Nusantara yang dihancurkan Semua modernitas itu dianggap “kampungan” atau “primitif” atau “tradisional” oleh bangsa Eropa ketika mereka menyerbu Nusantara pada abad 16 M , bahkan di Semenanjung telah mulai dirongrong pada abad 15 M.
Belanda menerapkan “Perjanjian Bongaya” di Makassar yang isinya melarang para pelayar-pengembara berlayar ke seluruh penjuru Nusantara,apalagi keliling dunia seperti dulu. Mereka hanya boleh berlayar di sungai-sungai pedalaman, atau ke pelabuhan-pelabuhan terdekat, itupun harus mengantongi surat izin syahbandar yang ditunjuk Belanda, biasanya adalah orang-orang Cina. Sejak itu, kejayaan pelayaran Nusantara meredup dan mampus sampai sekarang.

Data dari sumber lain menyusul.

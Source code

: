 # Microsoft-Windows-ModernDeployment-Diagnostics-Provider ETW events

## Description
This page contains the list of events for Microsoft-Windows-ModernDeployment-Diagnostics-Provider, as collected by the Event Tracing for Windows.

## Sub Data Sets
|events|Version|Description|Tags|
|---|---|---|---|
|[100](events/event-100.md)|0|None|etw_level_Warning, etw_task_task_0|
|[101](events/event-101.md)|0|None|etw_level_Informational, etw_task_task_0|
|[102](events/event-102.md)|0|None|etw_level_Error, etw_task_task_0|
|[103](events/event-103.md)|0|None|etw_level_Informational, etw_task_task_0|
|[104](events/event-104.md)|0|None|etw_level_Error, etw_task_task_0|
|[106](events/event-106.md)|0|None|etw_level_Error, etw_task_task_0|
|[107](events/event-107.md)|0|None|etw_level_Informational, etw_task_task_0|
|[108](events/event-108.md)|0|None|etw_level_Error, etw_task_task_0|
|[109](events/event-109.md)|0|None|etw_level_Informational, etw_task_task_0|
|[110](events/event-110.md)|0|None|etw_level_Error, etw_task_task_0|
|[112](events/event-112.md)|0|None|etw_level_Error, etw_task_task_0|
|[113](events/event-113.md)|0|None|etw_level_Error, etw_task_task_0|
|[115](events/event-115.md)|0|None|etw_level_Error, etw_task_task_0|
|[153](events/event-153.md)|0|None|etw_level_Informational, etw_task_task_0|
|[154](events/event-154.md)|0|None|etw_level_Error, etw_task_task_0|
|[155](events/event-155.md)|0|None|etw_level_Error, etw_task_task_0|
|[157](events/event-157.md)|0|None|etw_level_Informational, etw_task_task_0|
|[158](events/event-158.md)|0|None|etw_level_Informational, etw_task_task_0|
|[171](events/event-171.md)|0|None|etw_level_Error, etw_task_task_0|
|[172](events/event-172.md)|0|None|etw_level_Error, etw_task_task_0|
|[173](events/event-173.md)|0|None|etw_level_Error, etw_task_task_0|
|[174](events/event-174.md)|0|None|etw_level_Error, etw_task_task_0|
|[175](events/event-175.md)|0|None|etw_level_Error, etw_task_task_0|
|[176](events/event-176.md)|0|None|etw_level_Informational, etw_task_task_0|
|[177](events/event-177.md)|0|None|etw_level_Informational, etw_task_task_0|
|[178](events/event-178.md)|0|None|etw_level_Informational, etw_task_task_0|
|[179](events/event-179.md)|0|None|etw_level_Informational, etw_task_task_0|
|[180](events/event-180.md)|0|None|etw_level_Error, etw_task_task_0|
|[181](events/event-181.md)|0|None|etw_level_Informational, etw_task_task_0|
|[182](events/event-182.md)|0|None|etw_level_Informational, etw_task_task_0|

Apalagi kemudian orang-orang Eropa itu tidak hanya berdagang, namun juga menjajah dan merampok kekayaan Nusantara, hingga kini kerajaan-kerajaan Eropa itu menjadi negara kaya-raya karena menghisap habis kekayaan Nusantara ( sampai sekarang tetap menghisap kekayaan Nusantara lewat kerjasama dengan maling-maling lokal alias pejabat pengkhianat ).
Sejak itu pula, konsep “modern” yang ada di Nusantara dinilai kuno, mereka memaksakan kebudayaan “indis” atau yang lebih merusak adalah “westernisasi”. Semua gaya hidup dianggap maju dan modern jika sesuai dengan gaya hidup Barat.
Maka, rumah-rumah tradisi yang dibangun dari kayu dan bambu, dengan arsitektur tahan gempa dan tidak gampang panas dan gerah karena mempunyai ventilasi alami, kini dianggap kuno dan “berkonotasi miskin” . Digantikan dengan rumah-rumah tembok yang tidak ramah alam dan panas dan menggerahkan.
Untuk menyejukkan, kini harus membeli produk Barat, yakni AC ( air conditioner ) yang dampaknya adalah pemanasan global yang menghancurkan iklim dunia.
Dan sebagainya dan sebagainya dan sebagainya…/.capppeeek deeeeh !!!!!